En outre, les sols boueux ou saturés d’eau peuvent entraver la croissance des plantes. Les racines nécessitent de l’oxygène pour respirer, et en l’absence de celui-ci, elles peuvent être asphyxiées. Les conditions anaérobies peuvent également encourager la prolifération de maladies des plantes causées par des bactéries, affectant la santé globale des écosystèmes végétaux et réduisant la biodiversité.


Perméabiliser pour éviter tout cela


Face à ces défis, la perméabilisation du sol apparaît comme une solution cruciale. En améliorant la structure du sol pour faciliter le drainage de l’eau, on peut réintroduire de l’oxygène dans le sol, inhibant ainsi la croissance des bactéries anaérobies. La perméabilisation peut être réalisée de plusieurs manières, notamment en incorporant de la matière organique ou du sable pour améliorer la texture du sol, en creusant des tranchées de drainage ou en installant des systèmes de drainage artificiels. Ou bien sûr, en installant des dalles de stabilisation du sol.

Un sol bien drainé n’est pas seulement moins propice à la croissance des bactéries anaérobies; il est également plus sain pour la croissance des plantes. Les racines reçoivent l’oxygène dont elles ont besoin, l’eau est disponible mais pas excessive, et les nutriments sont maintenus en équilibre, car ils sont moins susceptibles d’être lessivés ou déséquilibrés par des conditions anaérobies.
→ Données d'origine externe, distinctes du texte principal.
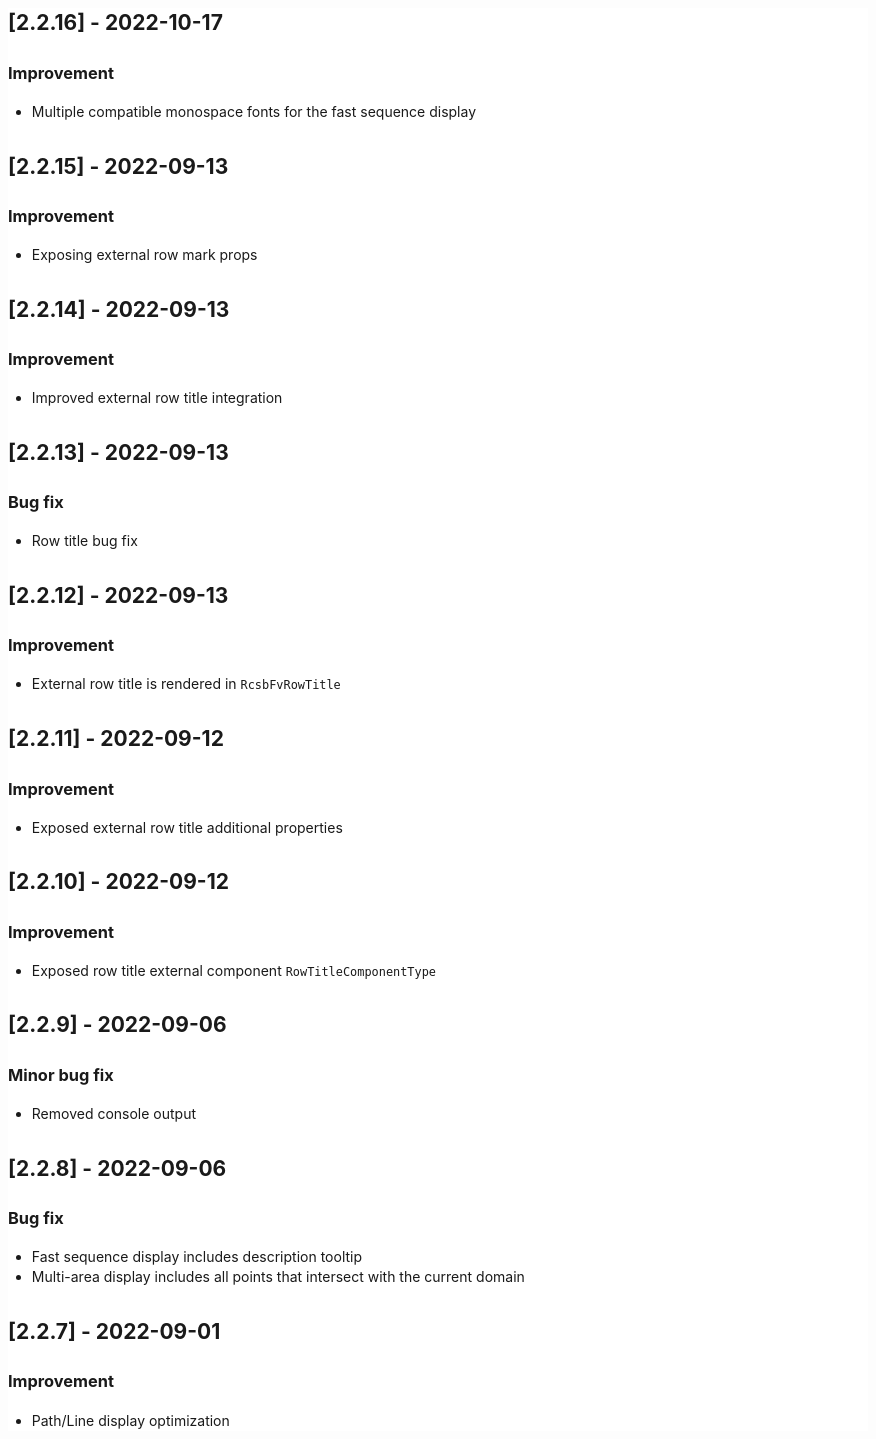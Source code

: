 ## [2.2.16] - 2022-10-17
### Improvement
- Multiple compatible monospace fonts for the fast sequence display

## [2.2.15] - 2022-09-13
### Improvement
- Exposing external row mark props

## [2.2.14] - 2022-09-13
### Improvement
- Improved external row title integration

## [2.2.13] - 2022-09-13
### Bug fix
- Row title bug fix
 
## [2.2.12] - 2022-09-13
### Improvement
- External row title is rendered in `RcsbFvRowTitle`

## [2.2.11] - 2022-09-12
### Improvement
- Exposed external row title additional properties

## [2.2.10] - 2022-09-12
### Improvement
- Exposed row title external component `RowTitleComponentType`
 
## [2.2.9] - 2022-09-06
### Minor bug fix
- Removed console output

## [2.2.8] - 2022-09-06
### Bug fix
- Fast sequence display includes description tooltip
- Multi-area display includes all points that intersect with the current domain

## [2.2.7] - 2022-09-01
### Improvement
- Path/Line display optimization
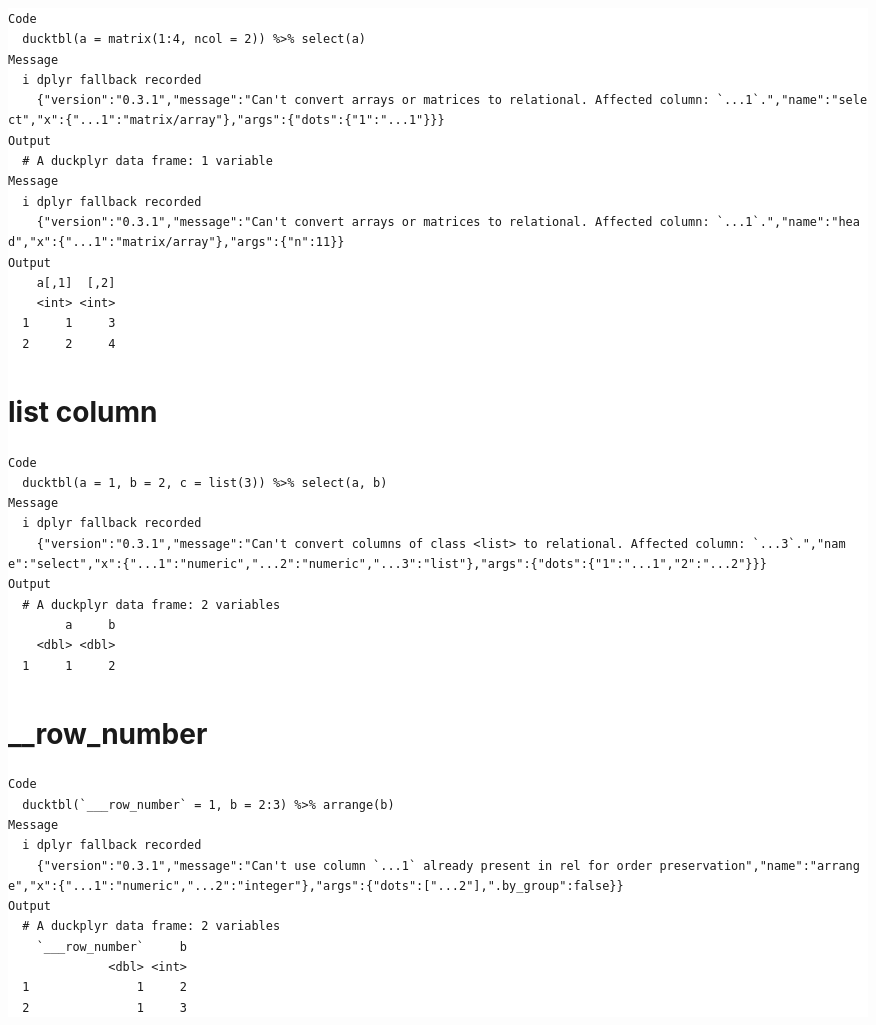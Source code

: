 
    Code
      ducktbl(a = matrix(1:4, ncol = 2)) %>% select(a)
    Message
      i dplyr fallback recorded
        {"version":"0.3.1","message":"Can't convert arrays or matrices to relational. Affected column: `...1`.","name":"select","x":{"...1":"matrix/array"},"args":{"dots":{"1":"...1"}}}
    Output
      # A duckplyr data frame: 1 variable
    Message
      i dplyr fallback recorded
        {"version":"0.3.1","message":"Can't convert arrays or matrices to relational. Affected column: `...1`.","name":"head","x":{"...1":"matrix/array"},"args":{"n":11}}
    Output
        a[,1]  [,2]
        <int> <int>
      1     1     3
      2     2     4

# list column

    Code
      ducktbl(a = 1, b = 2, c = list(3)) %>% select(a, b)
    Message
      i dplyr fallback recorded
        {"version":"0.3.1","message":"Can't convert columns of class <list> to relational. Affected column: `...3`.","name":"select","x":{"...1":"numeric","...2":"numeric","...3":"list"},"args":{"dots":{"1":"...1","2":"...2"}}}
    Output
      # A duckplyr data frame: 2 variables
            a     b
        <dbl> <dbl>
      1     1     2

# __row_number

    Code
      ducktbl(`___row_number` = 1, b = 2:3) %>% arrange(b)
    Message
      i dplyr fallback recorded
        {"version":"0.3.1","message":"Can't use column `...1` already present in rel for order preservation","name":"arrange","x":{"...1":"numeric","...2":"integer"},"args":{"dots":["...2"],".by_group":false}}
    Output
      # A duckplyr data frame: 2 variables
        `___row_number`     b
                  <dbl> <int>
      1               1     2
      2               1     3

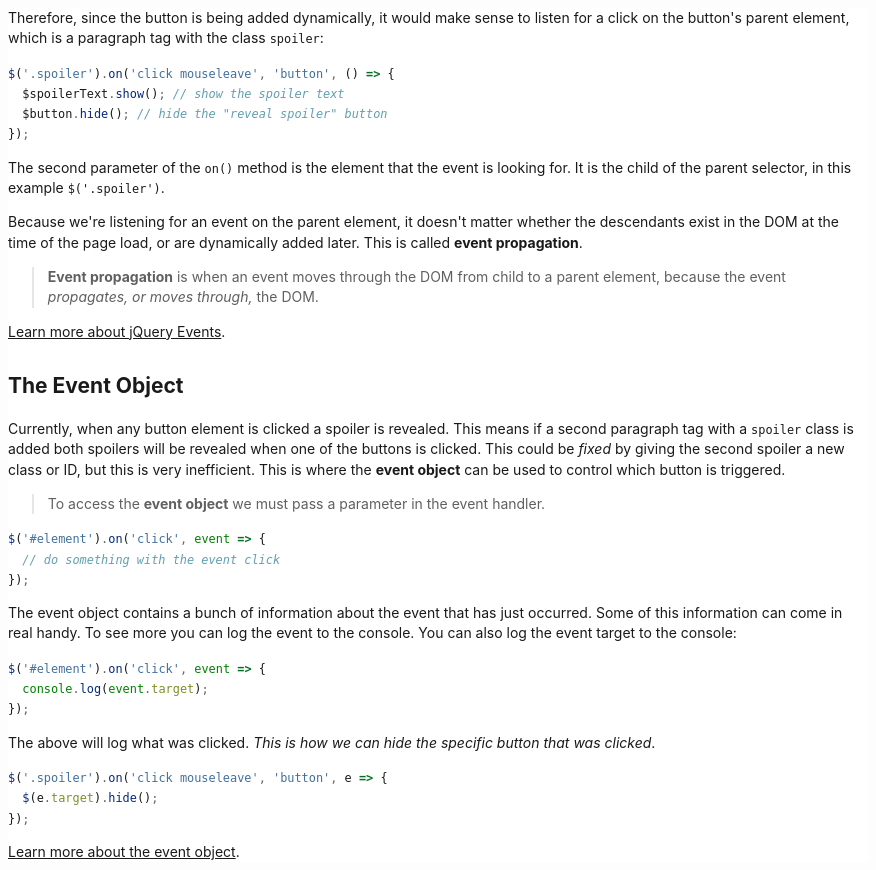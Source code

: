 Therefore, since the button is being added dynamically, it would make sense to listen for a click on the button's parent element, which is a paragraph tag with the class `spoiler`: 

```javascript
$('.spoiler').on('click mouseleave', 'button', () => {
  $spoilerText.show(); // show the spoiler text
  $button.hide(); // hide the "reveal spoiler" button
});
```

The second parameter of the `on()` method is the element that the event is looking for. It is the child of the parent selector, in this example `$('.spoiler')`.

Because we're listening for an event on the parent element, it doesn't matter whether the descendants exist in the DOM at the time of the page load, or are dynamically added later. This is called **event propagation**.

>**Event propagation** is when an event moves through the DOM from child to a parent element, because the event *propagates, or moves through,* the DOM.

[Learn more about jQuery Events](https://learn.jquery.com/events/).

## The Event Object

Currently, when any button element is clicked a spoiler is revealed. This means if a second paragraph tag with a `spoiler` class is added both spoilers will be revealed when one of the buttons is clicked. This could be *fixed* by giving the second spoiler a new class or ID, but this is very inefficient. This is where the **event object** can be used to control which button is triggered.

>To access the **event object** we must pass a parameter in the event handler.

```javascript
$('#element').on('click', event => {
  // do something with the event click
});
```
The event object contains a bunch of information about the event that has just occurred. Some of this information can come in real handy. To see more you can log the event to the console. You can also log the event target to the console:

```javascript
$('#element').on('click', event => {
  console.log(event.target);
});
```
The above will log what was clicked. *This is how we can hide the specific button that was clicked*.

```javascript
$('.spoiler').on('click mouseleave', 'button', e => {
  $(e.target).hide();
});
```

[Learn more about the event object](https://learn.jquery.com/events/event-basics/#inside-the-event-handler-function).
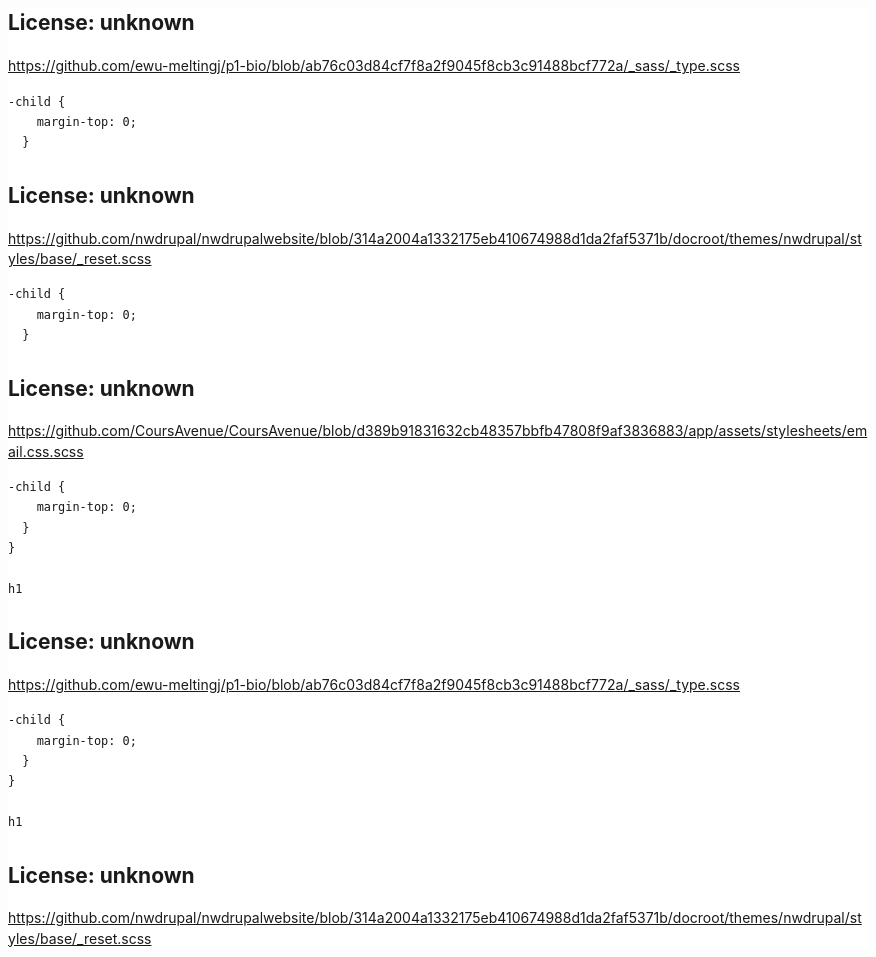 ## License: unknown

https://github.com/ewu-meltingj/p1-bio/blob/ab76c03d84cf7f8a2f9045f8cb3c91488bcf772a/_sass/_type.scss

```
-child {
    margin-top: 0;
  }
```

## License: unknown

https://github.com/nwdrupal/nwdrupalwebsite/blob/314a2004a1332175eb410674988d1da2faf5371b/docroot/themes/nwdrupal/styles/base/_reset.scss

```
-child {
    margin-top: 0;
  }
```

## License: unknown

https://github.com/CoursAvenue/CoursAvenue/blob/d389b91831632cb48357bbfb47808f9af3836883/app/assets/stylesheets/email.css.scss

```
-child {
    margin-top: 0;
  }
}

h1
```

## License: unknown

https://github.com/ewu-meltingj/p1-bio/blob/ab76c03d84cf7f8a2f9045f8cb3c91488bcf772a/_sass/_type.scss

```
-child {
    margin-top: 0;
  }
}

h1
```

## License: unknown

https://github.com/nwdrupal/nwdrupalwebsite/blob/314a2004a1332175eb410674988d1da2faf5371b/docroot/themes/nwdrupal/styles/base/_reset.scss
Mais surtout, quand il s’agit de sols non cultivés (chemins, etc.), un sol bien drainé est moins susceptible de s’éroder, préservant ainsi sa capacité de résistance mécanique. Il ne s’écroulera pas sous le poids des bovins qui passent, notamment. 

En fin de compte, la perméabilisation du sol est une stratégie essentielle pour maintenir des écosystèmes terrestres sains. Non seulement elle contrôle la prolifération des bactéries anaérobies, mais elle favorise également une structure des sols robuste et contribue à la santé globale de l’environnement – un avantage qui, dans le contexte de l’agriculture moderne, est d’une importance vitale.